Soap opera fans will be familiar with this plot device:

Parents send Johnny off to summer camp at age 6. Six weeks later, Johnny returns with facial hair, a deep voice, and a boatload of grown-up problems. Meanwhile, the soap opera parents, even the ones who have spent the summer being cloned, kidnapped, and stranded on a desert island, haven’t aged at all.

As unrealistic as this sounds, that’s exactly where I find myself today, as my baby boy, the one that I swear I just put on the Kindergarten bus this morning, returns home from school on the last day of his junior year.

The reality that my child is now officially a high school senior has hit me a bit harder than I expected. Probably because I’ve been here before with my older son and I know what’s in store: the year of “lasts.”

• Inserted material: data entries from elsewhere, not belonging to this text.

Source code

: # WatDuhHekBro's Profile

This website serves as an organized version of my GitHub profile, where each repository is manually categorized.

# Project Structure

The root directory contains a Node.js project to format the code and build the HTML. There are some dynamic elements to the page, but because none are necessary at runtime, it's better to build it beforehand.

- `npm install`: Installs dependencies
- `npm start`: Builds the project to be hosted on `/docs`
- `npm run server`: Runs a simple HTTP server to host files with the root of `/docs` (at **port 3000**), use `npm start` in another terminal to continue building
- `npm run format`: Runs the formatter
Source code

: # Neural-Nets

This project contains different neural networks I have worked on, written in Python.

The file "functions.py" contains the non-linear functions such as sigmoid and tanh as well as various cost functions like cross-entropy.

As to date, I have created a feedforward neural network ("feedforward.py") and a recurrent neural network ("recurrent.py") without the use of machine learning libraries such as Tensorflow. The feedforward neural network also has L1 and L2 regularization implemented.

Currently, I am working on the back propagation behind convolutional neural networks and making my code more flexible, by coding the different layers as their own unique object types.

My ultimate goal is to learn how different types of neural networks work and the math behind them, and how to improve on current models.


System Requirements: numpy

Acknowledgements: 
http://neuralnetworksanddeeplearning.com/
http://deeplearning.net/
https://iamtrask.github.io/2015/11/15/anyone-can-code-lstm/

This will be his last summer as a high school student. When he returns to school in August, it will be his last first day of school. And then the “lasts” will come in rapid succession: Last golf season. Last sports banquet. Last Homecoming. Last school picture day. Last snow day. Last FBLA competition. Last standardized test. And so on and so forth, right up until his very last walk through the hallways on his last last day of school.

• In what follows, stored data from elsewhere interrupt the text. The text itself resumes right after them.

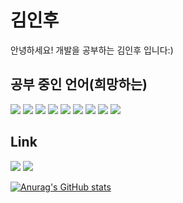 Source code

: # 김인후
 안녕하세요! 개발을 공부하는 김인후 입니다:)
 
## 공부 중인 언어(희망하는)
<img src="https://img.shields.io/badge/JavaScript-F4D53E?style=flat-square&logo=JavaScript&logoColor=white"/>   <img src="https://img.shields.io/badge/NodeJS-31B025?style=flat-square&logo=Node JS&logoColor=white"/>   <img src="https://img.shields.io/badge/Spring boot-31B025?style=flat-square&logo=Spring Boot&logoColor=white"/>   <img src="https://img.shields.io/badge/React-blue?style=flat-square&logo=React&logoColor=white"/>   <img src="https://img.shields.io/badge/nestjs-%23E0234E.svg?style=for-the-badge&logo=nestjs&logoColor=white"/>   <img src="https://img.shields.io/badge/typescript-%23007ACC.svg?style=for-the-badge&logo=typescript&logoColor=white"/> <img src ="https://img.shields.io/badge/react_native-%2320232a.svg?style=for-the-badge&logo=react&logoColor=%2361DAFB" /> <img src = "https://img.shields.io/badge/mysql-%2300f.svg?style=for-the-badge&logo=mysql&logoColor=white" /> <img src =" https://img.shields.io/badge/-jest-%23C21325?style=for-the-badge&logo=jest&logoColor=white" />


## Link
<a href = "https://www.instagram.com/pino._.hoo/"><img src="https://img.shields.io/badge/instagram-purple?style=flat-square&logo=Instagram&logoColor=white"/></a>
<a href = "https://pinocchio-develope-stroy.tistory.com/"><img src="https://img.shields.io/badge/Blog-orange?style=flat-square&logo=Blogger&logoColor=white"/></a>

[![Anurag's GitHub stats](https://github-readme-stats.vercel.app/api?username=pino-hoo)](https://github.com/anuraghazra/github-readme-stats)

As the saying goes: “The days are long, but the years are short.” And in my experience, no year is shorter than senior year. It’s a crazy, hectic year filled with college applications, acceptances & rejections, senior portraits, yearbook submissions, Prom prep, awards nights, cap & gown ordering, etc. Amidst all of the hubbub, it’s hard to get too sentimental — it’s just too dang busy.

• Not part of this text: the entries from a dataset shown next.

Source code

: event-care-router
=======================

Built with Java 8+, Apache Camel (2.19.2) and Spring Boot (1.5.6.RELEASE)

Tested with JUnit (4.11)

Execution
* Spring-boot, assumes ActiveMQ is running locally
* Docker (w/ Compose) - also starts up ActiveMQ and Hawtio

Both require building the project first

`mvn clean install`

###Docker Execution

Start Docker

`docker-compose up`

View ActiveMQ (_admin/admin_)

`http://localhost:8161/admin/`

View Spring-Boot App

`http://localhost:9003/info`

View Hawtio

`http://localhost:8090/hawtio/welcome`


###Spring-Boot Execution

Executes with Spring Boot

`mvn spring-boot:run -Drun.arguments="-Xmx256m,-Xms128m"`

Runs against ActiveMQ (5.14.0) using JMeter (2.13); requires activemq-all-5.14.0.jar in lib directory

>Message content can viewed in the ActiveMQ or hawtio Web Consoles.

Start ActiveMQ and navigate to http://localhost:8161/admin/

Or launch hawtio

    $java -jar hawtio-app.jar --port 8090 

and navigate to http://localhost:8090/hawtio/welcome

But eventually, as you’re putting together the collage for his graduation party or ordering his graduation announcements, it will hit you. Even though you may feel exactly like the same person who sent that kiddo off to Kindergarten 13 years ago, he has somehow managed to transform into a new person— one with facial hair, a deep voice, and perhaps a boatload of grown-up problems. And despite all of the soap opera-level drama you’ve undoubtedly endured over those 13 years, you will wish with all you have for a time travel plot twist to allow you the chance to go back and do it all over again.

4 thoughts on “Like Sands Through the Hourglass…

  1. As usual, great article……you will always have drama of some kind when kids are involved……different drama but nonetheless drama……even when you are a grandmother……and doesn’t that give you a tremor!!!!! Just keep making those cherished memories.